The yet-to-be-published study was first reported by the Associated Press which also noted that the research was preliminary.
Takle noted that data could be skewed by changes in instruments for measuring wind, or reforestation, which could also slow wind speeds.
Other scientists have also raised doubts about the findings.
But if the findings are borne out, the dying winds could deliver a serious setback to plans to expand the use of the renewable energy.
The US is the world's largest producer of wind power, and investment in the sector had explosive growth before the economic downturn, hitting $17bn last year. Wind turbines are now a common sight on high rises across many American states.

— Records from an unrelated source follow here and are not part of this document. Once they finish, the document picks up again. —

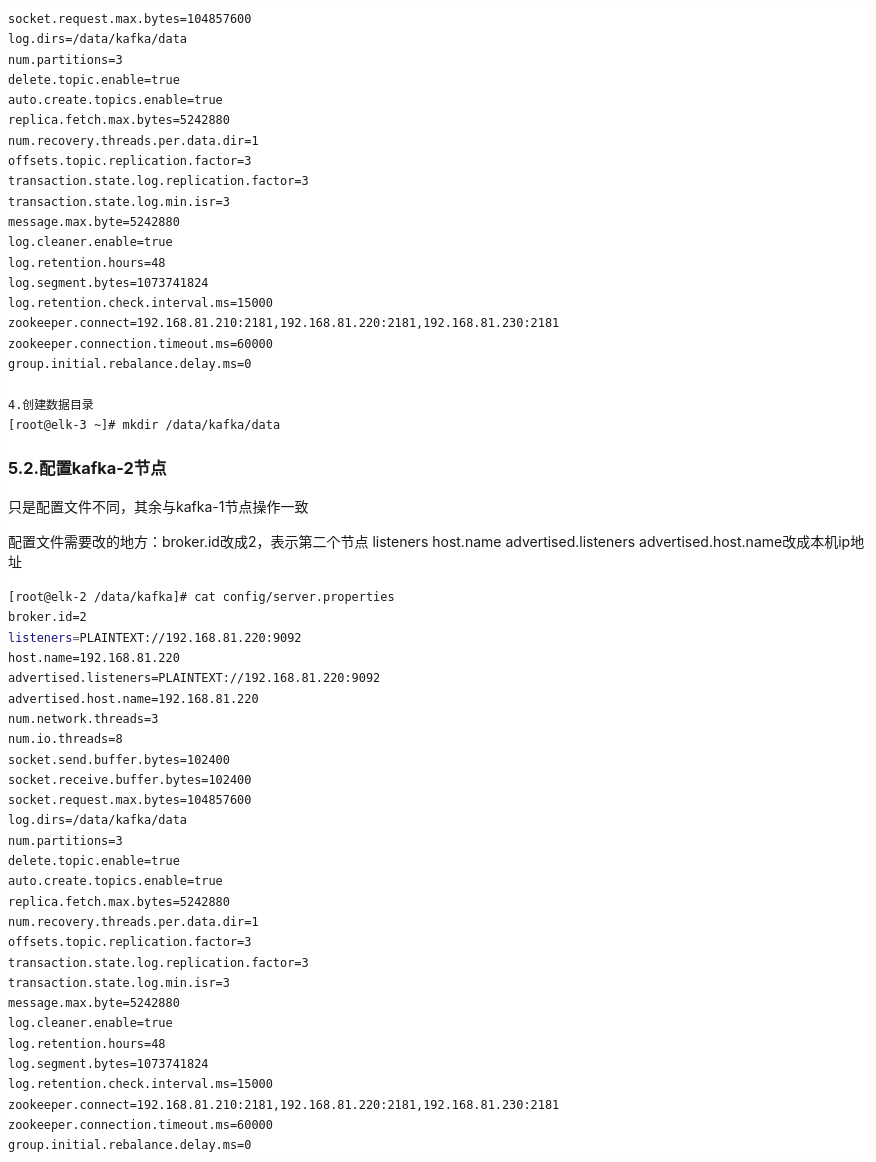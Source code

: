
 ```sh
socket.request.max.bytes=104857600
log.dirs=/data/kafka/data
num.partitions=3
delete.topic.enable=true
auto.create.topics.enable=true 
replica.fetch.max.bytes=5242880
num.recovery.threads.per.data.dir=1
offsets.topic.replication.factor=3
transaction.state.log.replication.factor=3
transaction.state.log.min.isr=3
message.max.byte=5242880
log.cleaner.enable=true
log.retention.hours=48
log.segment.bytes=1073741824
log.retention.check.interval.ms=15000
zookeeper.connect=192.168.81.210:2181,192.168.81.220:2181,192.168.81.230:2181
zookeeper.connection.timeout.ms=60000
group.initial.rebalance.delay.ms=0

4.创建数据目录
[root@elk-3 ~]# mkdir /data/kafka/data
```

### 5.2.配置kafka-2节点

只是配置文件不同，其余与kafka-1节点操作一致

配置文件需要改的地方：broker.id改成2，表示第二个节点 listeners host.name advertised.listeners advertised.host.name改成本机ip地址

```sh
[root@elk-2 /data/kafka]# cat config/server.properties 
broker.id=2
listeners=PLAINTEXT://192.168.81.220:9092
host.name=192.168.81.220
advertised.listeners=PLAINTEXT://192.168.81.220:9092
advertised.host.name=192.168.81.220
num.network.threads=3
num.io.threads=8
socket.send.buffer.bytes=102400
socket.receive.buffer.bytes=102400
socket.request.max.bytes=104857600
log.dirs=/data/kafka/data
num.partitions=3
delete.topic.enable=true
auto.create.topics.enable=true 
replica.fetch.max.bytes=5242880
num.recovery.threads.per.data.dir=1
offsets.topic.replication.factor=3
transaction.state.log.replication.factor=3
transaction.state.log.min.isr=3
message.max.byte=5242880
log.cleaner.enable=true
log.retention.hours=48
log.segment.bytes=1073741824
log.retention.check.interval.ms=15000
zookeeper.connect=192.168.81.210:2181,192.168.81.220:2181,192.168.81.230:2181
zookeeper.connection.timeout.ms=60000
group.initial.rebalance.delay.ms=0
```
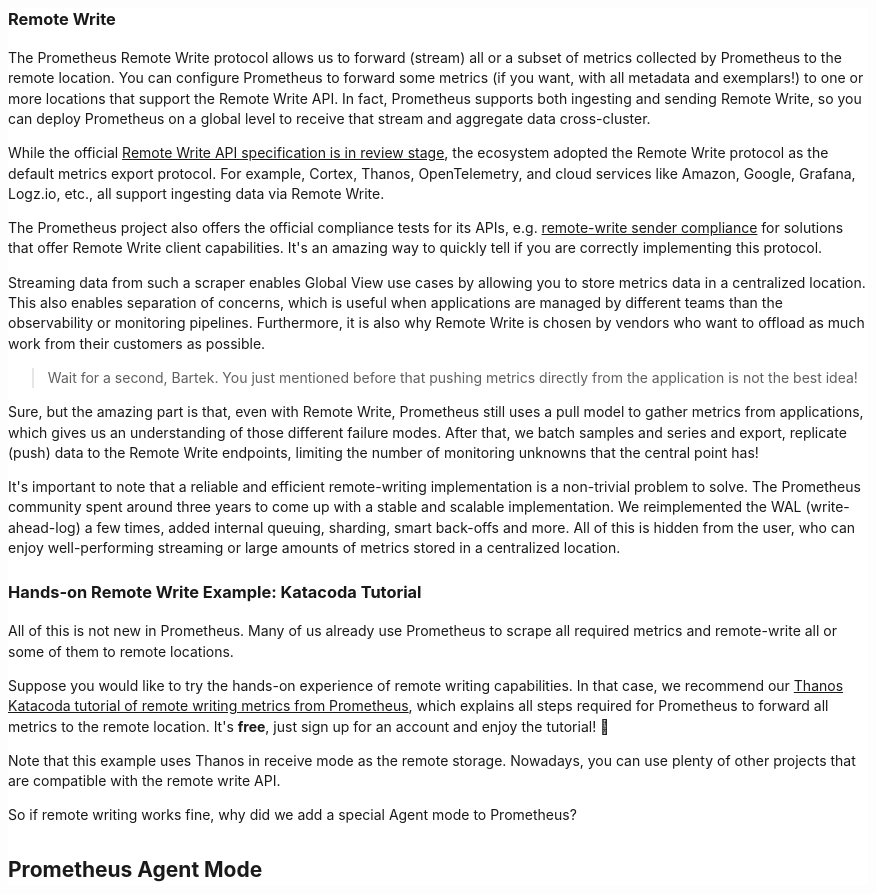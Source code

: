 ### Remote Write

The Prometheus Remote Write protocol allows us to forward (stream) all or a subset of metrics collected by Prometheus to the remote location. You can configure Prometheus to forward some metrics (if you want, with all metadata and exemplars!) to one or more locations that support the Remote Write API. In fact, Prometheus supports both ingesting and sending Remote Write, so you can deploy Prometheus on a global level to receive that stream and aggregate data cross-cluster.

While the official [Remote Write API specification is in review stage](https://docs.google.com/document/d/1LPhVRSFkGNSuU1fBd81ulhsCPR4hkSZyyBj1SZ8fWOM/edit), the ecosystem adopted the Remote Write protocol as the default metrics export protocol. For example, Cortex, Thanos, OpenTelemetry, and cloud services like Amazon, Google, Grafana, Logz.io, etc., all support ingesting data via Remote Write.

The Prometheus project also offers the official compliance tests for its APIs, e.g. [remote-write sender compliance](https://github.com/prometheus/compliance/tree/main/remote_write_sender) for solutions that offer Remote Write client capabilities. It's an amazing way to quickly tell if you are correctly implementing this protocol.

Streaming data from such a scraper enables Global View use cases by allowing you to store metrics data in a centralized location. This also enables separation of concerns, which is useful when applications are managed by different teams than the observability or monitoring pipelines. Furthermore, it is also why Remote Write is chosen by vendors who want to offload as much work from their customers as possible.

> Wait for a second, Bartek. You just mentioned before that pushing metrics directly from the application is not the best idea!

Sure, but the amazing part is that, even with Remote Write, Prometheus still uses a pull model to gather metrics from applications, which gives us an understanding of those different failure modes. After that, we batch samples and series and export, replicate (push) data to the Remote Write endpoints, limiting the number of monitoring unknowns that the central point has!

It's important to note that a reliable and efficient remote-writing implementation is a non-trivial problem to solve. The Prometheus community spent around three years to come up with a stable and scalable implementation. We reimplemented the WAL (write-ahead-log) a few times, added internal queuing, sharding, smart back-offs and more. All of this is hidden from the user, who can enjoy well-performing streaming or large amounts of metrics stored in a centralized location.

### Hands-on Remote Write Example: Katacoda Tutorial

All of this is not new in Prometheus. Many of us already use Prometheus to scrape all required metrics and remote-write all or some of them to remote locations.

Suppose you would like to try the hands-on experience of remote writing capabilities. In that case, we recommend our [Thanos Katacoda tutorial of remote writing metrics from Prometheus](https://katacoda.com/thanos/courses/thanos/3-receiver), which explains all steps required for Prometheus to forward all metrics to the remote location. It's **free**, just sign up for an account and enjoy the tutorial! 🤗

Note that this example uses Thanos in receive mode as the remote storage. Nowadays, you can use plenty of other projects that are compatible with the remote write API.

So if remote writing works fine, why did we add a special Agent mode to Prometheus?

## Prometheus Agent Mode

But a 10% fall in peak winds could translate into a 27% reduction in energy, Takle said. "On moderately windy days when wind turbines are struggling to get as much as they can out of the wind available and they are not letting any extra power go through that could make a big difference."
Wind industry analysts downplayed the potential impact of a reduction in wind levels in some regions of the US. "I don't think that at this point you could definitively say there are going to be across the board decreases in wind," said Michael Goggin, an industry analyst for the American Wind Energy Association. "The abundance and diversity of wind resources in the United States is so great. We are called the Saudi Arabia of wind for a reason. There are enough different climate regimes that even if some are negatively affected – and at this point that is speculative – others could do better."
Gavin Schmidt, a climate scientist at Nasa's Goddard Institute of Space Studies, told the Guardian the study had yet to establish a clear pattern of declining winds, and that it was too soon to be thinking of the effects on wind energy industry.
"It's still very preliminary. My feeling is that it is way too premature to be talking about the impact that this makes.